Forewarning, if you enjoyed the epilogue for Endgame, this particular essay is not for you - and no, I am not bashing the Steve/Peggy shippers, you are beautiful human beings who make the fandom brighter and I’m happy that at least someone in this fandom got the ending they wanted.

Additional warning: if you expect this to be another Civil War debate, you will also be disappointed. There has never been a measurement invented that can adequately describe how much I loathe the verbal dick measuring contest that seems to pass for human interaction between Tony Stark and Steve Rogers in this franchise. It’s not funny or entertaining - it’s exhausting, uncomfortable, and frankly it’s rather lazy writing.
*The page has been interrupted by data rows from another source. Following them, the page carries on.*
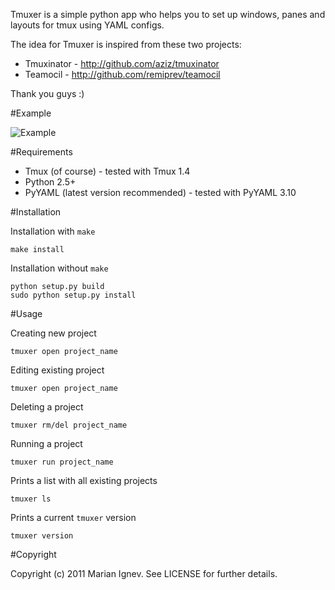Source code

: Tmuxer is a simple python app who helps you to set up windows, panes and layouts for tmux using YAML configs.

The idea for Tmuxer is inspired from these two projects:

* Tmuxinator - http://github.com/aziz/tmuxinator
* Teamocil - http://github.com/remiprev/teamocil

Thank you guys :)

#Example

![Example](http://oi55.tinypic.com/f2u55f.jpg)

#Requirements

* Tmux (of course) - tested with Tmux 1.4
* Python 2.5+
* PyYAML (latest version recommended) - tested with PyYAML 3.10

#Installation

Installation with `make`

    make install

Installation without `make`

    python setup.py build
    sudo python setup.py install 


#Usage

Creating new project

    tmuxer open project_name

Editing existing project

    tmuxer open project_name

Deleting a project

    tmuxer rm/del project_name

Running a project
    
    tmuxer run project_name

Prints a list with all existing projects

    tmuxer ls

Prints a current `tmuxer` version

    tmuxer version

#Copyright

Copyright (c) 2011 Marian Ignev. See LICENSE for further details.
This is about the very specific way that the epilogue in Endgame completely changed the way the character of Steve Rogers can be interpreted, and I don’t just mean the very illogical and contradictory way that time travel is explained, both in the movie itself and the fact that the writers and directors have two completely different views on how that worked out. 

I mean that the choice made by Steve Rogers in the very last minutes of that movie alters the way I view each and every one of his actions starting from The First Avenger and that alteration is exactly what I want to talk about, because whether you view it as deserving or not, what Steve does at the conclusion of Endgame was the most selfish thing humanly possible. Time is a thief, but somehow Steve managed to steal even more than Time.

Side note here: I understand that I am a completely biased Stucky shipper, a friend to Barnes and Noble, a Starbucks aficionado - sorry. Anyway, I’ve always believed that Steve and Bucky were destined blah blah blah, but I was never expecting a Stucky ending. Disney wasn’t going to do that, and I knew that, I wasn’t bothered that Steve and Bucky weren’t doing the smoochies by the end. But Bucky’s facial expression during those last minutes was gut-wrenching. Like...I have no idea what kind of cues the script and directors gave him, but in the future, please don’t ask Sebastian Stan to look sad unless you want soul-crushing devastation . It’s not Seb’s fault, his features are just arranged that way - but the fact that the editing staff allowed Sam to be sad though elated to be entrusted with the Shield and Bucky looked like his soul was being physically torn out of his body was an… interesting choice. 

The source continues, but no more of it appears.